The Stream captions reference covers Stream-on-SharePoint as the video repository — where Teams recordings land, how the Stream player exposes captions, how to upload a replacement caption track in Stream, and the M365 tenant-policy considerations (EU Data Boundary, sensitivity labels, DLP, external sharing) that govern how recordings flow through the tenant. This page covers the Teams meeting layer upstream: the live-caption surface during the meeting, the meeting transcript VTT that Teams produces, the Live Events captioning pathway, Copilot AI notes (which derive from the transcript), and Viva Learning (which distributes the recordings as training content). Together, the two pages cover the full M365 video captioning stack from meeting recording to learning distribution.

Does the auto-generated Teams meeting transcript clear ADA Title II SC 1.2.2 / Section 508?

No, not for technical content. The auto-generated VTT from a Teams meeting transcript is built from Azure Cognitive Services general-purpose STT, which produces the same 80–90% accuracy band on conversational audio and materially lower accuracy on technical proper nouns as all other generic STT systems. SC 1.2.2's "accurately convey the audio" standard means that product names, drug names, regulatory citations, and SDK terms cannot be systematically mangled without the caption failing the standard. The auto-generated transcript is a draft, not a compliance artefact.

What is Teams Premium and does it improve captioning?

Teams Premium adds speaker recognition, intelligent meeting recap, advanced Copilot features, and live translation in addition to the standard Teams meeting features. Speaker recognition improves the speaker-attribution accuracy of the transcript (instead of "Speaker 1", you get the actual attendee name on each cue) — which is valuable for multi-speaker training recordings where knowing who said what matters. But Teams Premium does not improve the substantive accuracy of the STT engine on technical proper nouns. A Teams Premium transcript has better speaker attribution and is better organised for Copilot recap, but it still mangles the same SDK names, drug names, and regulatory citations that standard Teams transcripts mangle.

Does Copilot AI recap fix the transcript?
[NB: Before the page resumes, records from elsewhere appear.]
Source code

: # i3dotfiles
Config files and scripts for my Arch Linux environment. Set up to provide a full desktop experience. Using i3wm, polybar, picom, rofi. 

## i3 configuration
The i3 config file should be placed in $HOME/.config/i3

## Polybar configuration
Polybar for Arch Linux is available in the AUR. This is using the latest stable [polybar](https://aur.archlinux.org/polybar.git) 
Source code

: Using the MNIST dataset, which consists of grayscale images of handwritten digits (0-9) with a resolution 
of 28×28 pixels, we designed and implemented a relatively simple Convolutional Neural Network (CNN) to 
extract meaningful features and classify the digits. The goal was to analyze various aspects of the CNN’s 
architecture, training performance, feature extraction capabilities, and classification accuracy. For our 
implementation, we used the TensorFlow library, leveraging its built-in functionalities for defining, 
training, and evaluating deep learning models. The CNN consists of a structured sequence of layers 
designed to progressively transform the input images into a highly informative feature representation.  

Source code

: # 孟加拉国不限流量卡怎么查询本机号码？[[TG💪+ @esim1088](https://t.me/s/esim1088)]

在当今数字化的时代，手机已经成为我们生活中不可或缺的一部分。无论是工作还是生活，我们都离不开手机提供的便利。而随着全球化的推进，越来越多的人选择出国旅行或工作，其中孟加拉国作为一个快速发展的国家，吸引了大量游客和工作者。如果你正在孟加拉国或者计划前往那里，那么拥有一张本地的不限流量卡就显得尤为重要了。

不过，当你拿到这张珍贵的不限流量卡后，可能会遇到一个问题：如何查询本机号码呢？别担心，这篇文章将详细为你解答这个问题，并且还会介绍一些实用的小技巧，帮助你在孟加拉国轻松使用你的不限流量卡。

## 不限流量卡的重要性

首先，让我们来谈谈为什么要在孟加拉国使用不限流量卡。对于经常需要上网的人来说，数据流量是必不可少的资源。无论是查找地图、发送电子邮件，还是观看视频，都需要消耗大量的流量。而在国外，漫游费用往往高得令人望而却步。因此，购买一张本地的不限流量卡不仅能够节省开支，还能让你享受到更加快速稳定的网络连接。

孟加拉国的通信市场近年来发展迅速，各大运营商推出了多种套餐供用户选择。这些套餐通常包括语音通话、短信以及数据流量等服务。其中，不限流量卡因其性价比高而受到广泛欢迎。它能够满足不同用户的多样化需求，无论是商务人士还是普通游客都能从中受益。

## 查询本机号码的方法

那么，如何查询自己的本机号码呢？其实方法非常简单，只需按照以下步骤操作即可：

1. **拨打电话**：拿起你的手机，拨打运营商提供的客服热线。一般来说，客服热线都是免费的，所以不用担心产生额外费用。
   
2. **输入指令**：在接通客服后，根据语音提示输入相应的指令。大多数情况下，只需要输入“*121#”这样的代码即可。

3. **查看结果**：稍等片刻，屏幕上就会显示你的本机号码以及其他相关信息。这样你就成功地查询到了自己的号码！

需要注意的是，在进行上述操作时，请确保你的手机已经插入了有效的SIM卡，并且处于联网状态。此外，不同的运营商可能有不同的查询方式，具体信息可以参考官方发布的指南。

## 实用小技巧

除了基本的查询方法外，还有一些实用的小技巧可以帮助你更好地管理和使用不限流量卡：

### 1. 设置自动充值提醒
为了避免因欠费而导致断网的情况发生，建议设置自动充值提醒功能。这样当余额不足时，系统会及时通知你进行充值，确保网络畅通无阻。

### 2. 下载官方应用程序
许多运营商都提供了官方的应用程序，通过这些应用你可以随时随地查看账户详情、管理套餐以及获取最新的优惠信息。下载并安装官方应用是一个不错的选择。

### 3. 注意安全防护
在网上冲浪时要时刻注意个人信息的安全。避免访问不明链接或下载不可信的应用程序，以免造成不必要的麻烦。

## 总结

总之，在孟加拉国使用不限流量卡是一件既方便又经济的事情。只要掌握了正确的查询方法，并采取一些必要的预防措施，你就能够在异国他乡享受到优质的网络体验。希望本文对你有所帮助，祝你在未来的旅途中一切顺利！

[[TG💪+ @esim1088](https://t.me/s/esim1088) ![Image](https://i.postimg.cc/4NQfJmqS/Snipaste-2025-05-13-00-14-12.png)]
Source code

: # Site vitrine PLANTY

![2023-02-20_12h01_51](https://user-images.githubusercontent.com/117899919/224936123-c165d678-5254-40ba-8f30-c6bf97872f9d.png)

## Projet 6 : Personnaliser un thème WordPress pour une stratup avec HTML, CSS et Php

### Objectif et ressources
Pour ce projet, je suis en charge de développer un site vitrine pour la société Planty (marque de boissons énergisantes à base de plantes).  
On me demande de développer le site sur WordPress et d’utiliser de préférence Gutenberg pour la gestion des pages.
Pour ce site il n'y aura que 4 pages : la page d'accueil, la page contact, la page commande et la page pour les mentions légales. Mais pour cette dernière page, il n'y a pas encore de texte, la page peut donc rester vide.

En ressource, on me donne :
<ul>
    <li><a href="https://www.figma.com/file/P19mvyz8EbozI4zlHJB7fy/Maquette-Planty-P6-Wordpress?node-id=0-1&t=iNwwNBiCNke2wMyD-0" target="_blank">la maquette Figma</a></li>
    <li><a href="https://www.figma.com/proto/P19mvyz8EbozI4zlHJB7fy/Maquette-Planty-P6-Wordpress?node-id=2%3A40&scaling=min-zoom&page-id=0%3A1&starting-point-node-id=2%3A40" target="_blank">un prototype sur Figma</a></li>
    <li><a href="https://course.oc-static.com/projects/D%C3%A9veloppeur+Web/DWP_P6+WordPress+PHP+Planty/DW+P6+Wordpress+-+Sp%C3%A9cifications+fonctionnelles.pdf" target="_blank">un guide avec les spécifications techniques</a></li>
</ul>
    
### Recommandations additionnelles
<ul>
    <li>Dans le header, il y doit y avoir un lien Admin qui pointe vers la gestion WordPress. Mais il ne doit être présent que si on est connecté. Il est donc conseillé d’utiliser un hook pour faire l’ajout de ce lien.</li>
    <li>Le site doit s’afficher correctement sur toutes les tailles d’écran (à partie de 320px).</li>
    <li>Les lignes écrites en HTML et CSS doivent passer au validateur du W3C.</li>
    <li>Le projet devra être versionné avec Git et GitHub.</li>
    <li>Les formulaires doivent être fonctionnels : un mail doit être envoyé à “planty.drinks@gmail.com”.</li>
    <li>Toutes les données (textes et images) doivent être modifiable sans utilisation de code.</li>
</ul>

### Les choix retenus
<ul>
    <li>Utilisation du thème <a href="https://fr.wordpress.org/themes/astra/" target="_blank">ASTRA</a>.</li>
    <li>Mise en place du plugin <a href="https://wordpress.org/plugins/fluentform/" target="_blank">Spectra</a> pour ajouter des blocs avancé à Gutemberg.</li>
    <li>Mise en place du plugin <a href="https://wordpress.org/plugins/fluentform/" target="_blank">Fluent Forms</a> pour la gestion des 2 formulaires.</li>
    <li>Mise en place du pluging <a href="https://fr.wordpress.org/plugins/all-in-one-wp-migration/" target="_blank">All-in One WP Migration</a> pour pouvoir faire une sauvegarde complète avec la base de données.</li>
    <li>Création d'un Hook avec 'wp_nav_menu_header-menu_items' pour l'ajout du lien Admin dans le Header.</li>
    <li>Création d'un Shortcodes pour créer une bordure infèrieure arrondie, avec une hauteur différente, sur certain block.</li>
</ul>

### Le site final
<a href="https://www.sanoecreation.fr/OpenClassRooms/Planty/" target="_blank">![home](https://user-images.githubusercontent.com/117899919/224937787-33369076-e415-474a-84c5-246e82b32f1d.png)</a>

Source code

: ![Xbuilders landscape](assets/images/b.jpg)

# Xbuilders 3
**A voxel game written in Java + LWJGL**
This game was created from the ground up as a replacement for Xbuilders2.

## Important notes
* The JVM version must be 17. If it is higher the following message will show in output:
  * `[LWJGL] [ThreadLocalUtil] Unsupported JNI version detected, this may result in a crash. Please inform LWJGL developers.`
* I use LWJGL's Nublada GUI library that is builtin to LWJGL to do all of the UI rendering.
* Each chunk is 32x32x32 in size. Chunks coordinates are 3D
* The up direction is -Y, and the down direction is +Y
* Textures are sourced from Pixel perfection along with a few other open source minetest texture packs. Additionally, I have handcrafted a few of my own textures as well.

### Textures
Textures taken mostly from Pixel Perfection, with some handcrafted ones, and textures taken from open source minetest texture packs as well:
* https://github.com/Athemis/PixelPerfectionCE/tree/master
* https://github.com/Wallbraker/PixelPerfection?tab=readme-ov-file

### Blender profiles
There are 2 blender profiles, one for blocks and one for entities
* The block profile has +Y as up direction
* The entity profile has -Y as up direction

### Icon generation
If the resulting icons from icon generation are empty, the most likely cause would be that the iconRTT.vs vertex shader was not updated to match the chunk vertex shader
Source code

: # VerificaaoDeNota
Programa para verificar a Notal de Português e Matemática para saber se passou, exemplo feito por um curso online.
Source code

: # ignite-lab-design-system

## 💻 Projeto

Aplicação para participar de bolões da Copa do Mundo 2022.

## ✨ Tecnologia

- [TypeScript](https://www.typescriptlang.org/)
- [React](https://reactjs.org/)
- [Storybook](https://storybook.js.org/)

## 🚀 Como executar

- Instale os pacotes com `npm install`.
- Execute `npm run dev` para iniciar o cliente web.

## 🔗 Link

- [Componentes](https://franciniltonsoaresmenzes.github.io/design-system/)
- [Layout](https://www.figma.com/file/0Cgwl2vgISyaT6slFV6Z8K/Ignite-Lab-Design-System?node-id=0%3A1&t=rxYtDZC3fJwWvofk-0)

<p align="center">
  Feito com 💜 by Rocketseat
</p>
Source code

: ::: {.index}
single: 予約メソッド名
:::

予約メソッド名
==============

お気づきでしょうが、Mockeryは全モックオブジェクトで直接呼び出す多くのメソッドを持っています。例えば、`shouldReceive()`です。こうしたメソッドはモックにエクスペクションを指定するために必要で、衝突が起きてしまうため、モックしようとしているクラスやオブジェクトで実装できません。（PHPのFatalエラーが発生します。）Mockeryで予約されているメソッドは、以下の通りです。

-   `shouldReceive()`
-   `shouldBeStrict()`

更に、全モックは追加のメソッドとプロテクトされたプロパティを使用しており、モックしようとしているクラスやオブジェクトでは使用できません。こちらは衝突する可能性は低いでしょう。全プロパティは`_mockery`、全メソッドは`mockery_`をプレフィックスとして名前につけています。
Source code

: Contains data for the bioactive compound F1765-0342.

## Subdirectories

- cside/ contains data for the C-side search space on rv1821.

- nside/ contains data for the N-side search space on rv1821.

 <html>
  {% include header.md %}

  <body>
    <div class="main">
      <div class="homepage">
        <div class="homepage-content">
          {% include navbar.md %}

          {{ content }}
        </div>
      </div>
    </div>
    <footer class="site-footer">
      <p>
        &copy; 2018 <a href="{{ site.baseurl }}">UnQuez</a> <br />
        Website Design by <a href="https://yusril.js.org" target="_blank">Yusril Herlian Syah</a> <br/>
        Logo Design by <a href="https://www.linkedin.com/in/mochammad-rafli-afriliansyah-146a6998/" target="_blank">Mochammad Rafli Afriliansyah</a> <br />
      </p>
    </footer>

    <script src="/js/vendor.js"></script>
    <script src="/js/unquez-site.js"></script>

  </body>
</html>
No — Copilot summarises the transcript, it does not correct it. If the transcript says "tie-zer-pa-tide" instead of "tirzepatide," Copilot's meeting summary will include "tie-zer-pa-tide" in the drug-related discussion section. Copilot AI output quality is bounded by the transcript quality it's working from. The correct order of operations: fix the transcript first (via glossary-biased captioning), then let Copilot process the corrected transcript for summaries, chapters, and action items.

My organisation uses GCC / GCC High. Which captioning vendors are eligible?

For GCC, captioning vendors must at minimum hold a current DPA (GDPR Article 28 equivalent under GCC terms) and SOC 2 Type II. Many enterprise captioning vendors can meet GCC requirements. For GCC High, the eligible vendor set is much smaller — the vendor must hold FedRAMP High authorisation and operate within the GCC High data boundary. ITAR-controlled content (common at defense-contractor tenants) must not leave the ITAR-authorised data environment; most commercial captioning vendors are not ITAR-capable. The vendor-selection cycle for a GCC High Teams captioning engagement typically runs 3–6 months.

How do Teams recordings get into Viva Learning?

Viva Learning can surface content from SharePoint — and since Teams recordings land in SharePoint document libraries, a SharePoint site configured as a Viva Learning content source will surface the video files in the Viva Learning feed. Additionally, Viva Learning supports course-creation workflows where L&D teams promote specific recordings to formal courses. The caption track on each recording in SharePoint is what Viva Learning displays — which is why uploading corrected captions to the Stream recording fixes the caption quality in Viva Learning as well.